Solving Dirichlet problems numerically using the Feynman-Kac representation

Fabian M. Buchmann, Wesley P. Petersen

Seminar für Angewandte Mathematik, ETH Zürich, ETH Zentrum, CH-8092 Zürich, Switzerland

fab@math.ethz.ch

Contributed talk

We study numerical solutions of the Dirichlet problem in high dimensions using the Feynman-Kac representation. What is involved are Monte-Carlo simulations of stochastic differential equations and algorithms to accurately determine exit times and process values at the boundary. In a basic form, the Feynman-Kac representation for the Dirichlet problem is follows. Let $L$ be a linear second order differential operator and consider the PDE

$$Lu = \frac{1}{2}\bigtriangleup u+\sum_{i=1}^n b_i(x)\partial_iu +c(x)u=-g(x).$$ (1)

We assume that the potential $c(x)\le 0$ and that $b,c,g$ are smooth and satisfy some Lipshitz growth conditions.
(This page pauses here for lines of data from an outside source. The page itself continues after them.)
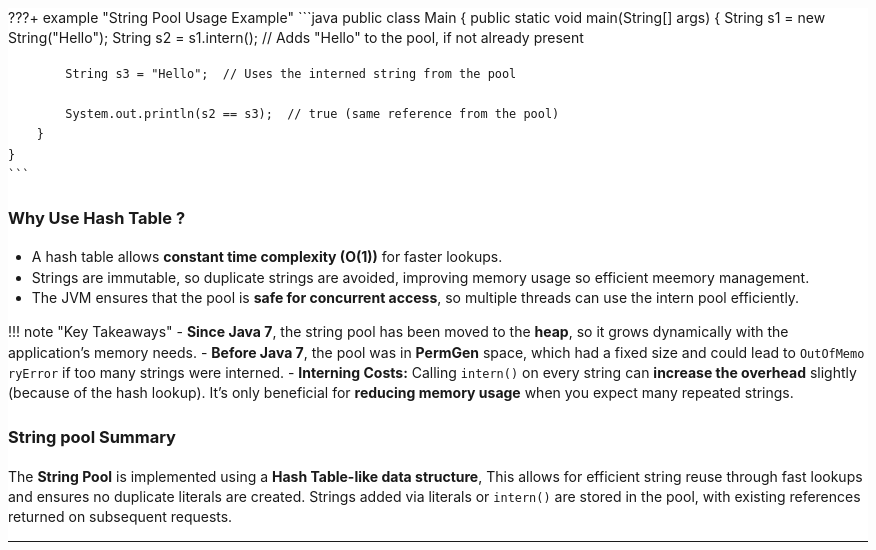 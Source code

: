 ???+ example "String Pool Usage Example"
    ```java
    public class Main {
        public static void main(String[] args) {
            String s1 = new String("Hello");
            String s2 = s1.intern();  // Adds "Hello" to the pool, if not already present

            String s3 = "Hello";  // Uses the interned string from the pool

            System.out.println(s2 == s3);  // true (same reference from the pool)
        }
    }
    ```

### **Why Use Hash Table ?**

- A hash table allows **constant time complexity (O(1))** for faster lookups.
- Strings are immutable, so duplicate strings are avoided, improving memory usage so efficient meemory management.
- The JVM ensures that the pool is **safe for concurrent access**, so multiple threads can use the intern pool efficiently.


!!! note "Key Takeaways"
    - **Since Java 7**, the string pool has been moved to the **heap**, so it grows dynamically with the application’s memory needs.
    - **Before Java 7**, the pool was in **PermGen** space, which had a fixed size and could lead to `OutOfMemoryError` if too many strings were interned.
    - **Interning Costs:** Calling `intern()` on every string can **increase the overhead** slightly (because of the hash lookup). It’s only beneficial for **reducing memory usage** when you expect many repeated strings.

### **String pool Summary**

The **String Pool** is implemented using a **Hash Table-like data structure**, This allows for efficient string reuse through fast lookups and ensures no duplicate literals are created. Strings added via literals or `intern()` are stored in the pool, with existing references returned on subsequent requests.

---
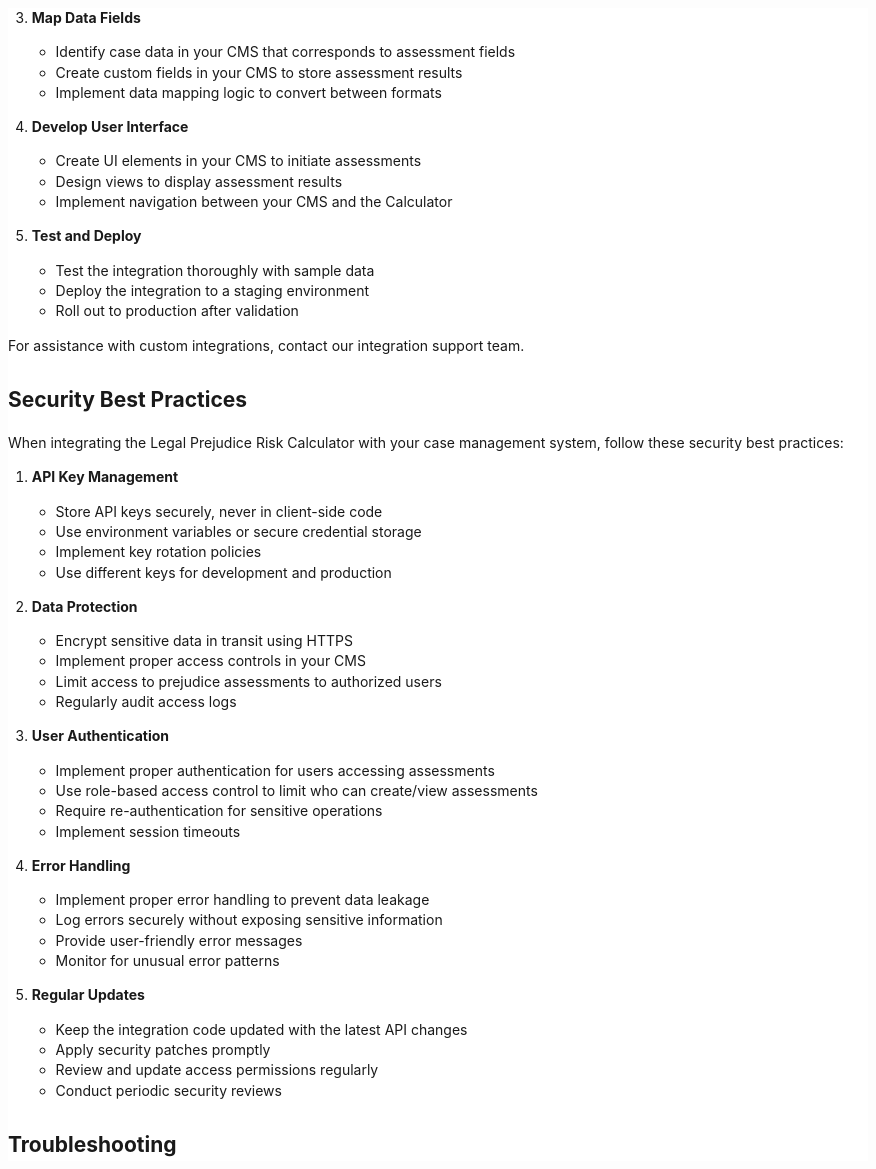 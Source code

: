 3. **Map Data Fields**
   - Identify case data in your CMS that corresponds to assessment fields
   - Create custom fields in your CMS to store assessment results
   - Implement data mapping logic to convert between formats

4. **Develop User Interface**
   - Create UI elements in your CMS to initiate assessments
   - Design views to display assessment results
   - Implement navigation between your CMS and the Calculator

5. **Test and Deploy**
   - Test the integration thoroughly with sample data
   - Deploy the integration to a staging environment
   - Roll out to production after validation

For assistance with custom integrations, contact our integration support team.

## Security Best Practices

When integrating the Legal Prejudice Risk Calculator with your case management system, follow these security best practices:

1. **API Key Management**
   - Store API keys securely, never in client-side code
   - Use environment variables or secure credential storage
   - Implement key rotation policies
   - Use different keys for development and production

2. **Data Protection**
   - Encrypt sensitive data in transit using HTTPS
   - Implement proper access controls in your CMS
   - Limit access to prejudice assessments to authorized users
   - Regularly audit access logs

3. **User Authentication**
   - Implement proper authentication for users accessing assessments
   - Use role-based access control to limit who can create/view assessments
   - Require re-authentication for sensitive operations
   - Implement session timeouts

4. **Error Handling**
   - Implement proper error handling to prevent data leakage
   - Log errors securely without exposing sensitive information
   - Provide user-friendly error messages
   - Monitor for unusual error patterns

5. **Regular Updates**
   - Keep the integration code updated with the latest API changes
   - Apply security patches promptly
   - Review and update access permissions regularly
   - Conduct periodic security reviews

## Troubleshooting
The Dirichlet Problem is to find $u(x)$ satisfying above PDE (1), while at the boundary of a bounded domain $D$, $u(x)=\psi(x)$, when $x\in\partial D$. The probabilistic representation for the solution $u$ is the Feynman-Kac formula,

$$u(x)=\mathbf{E}\psi(X(\tau))e^{\int_0^\tau c(X(s))ds} + \mathbf{E}\int_0^\tau g(X(t))e^{\int_0^tc(X(s))}ds dt,$$ (2)

where $\tau$ is the exit time from domain $D$ of process $X(t)$ whose initial value is $X(0)=x$ and which satisfies a stochastic differential equation $dX(t)=b(X)dt+dW$.

Two difficulties present themselves when evaluating (2): (i) finding the process value $X(\tau)$ accurately at the boundary, and (ii) making sure that this value does not follow an excursion. If the numerical representation of the increments of $W$ is Gaussian, controlling both problems is very hard because these increments are unbounded. We show how to solve this problems using a 3-point approximation to $\Delta W$ and explain the resulting walk on cubes. We study problems in a hypersherical domain on the basic test problem

$$\frac{1}{2}\bigtriangleup u + g(x) = 0, \quad u(x)\big\vert _{\partial D}=\psi(x)$$

in high dimensions (with $n$ up to 64). Our particular goal is to see, how the solutions behave as the dimension $n$ of the problem increases. We compare our approach with other solutions, namely a walk on spheres.

We find that the canonical $O(N^{-1/2})$ behavior of statistical errors as a function of the sample size $N$ holds regardless of the dimension $n$ of the space. In fact, the coefficient of $N^{-1/2}$ seems to actually decrease with $n$.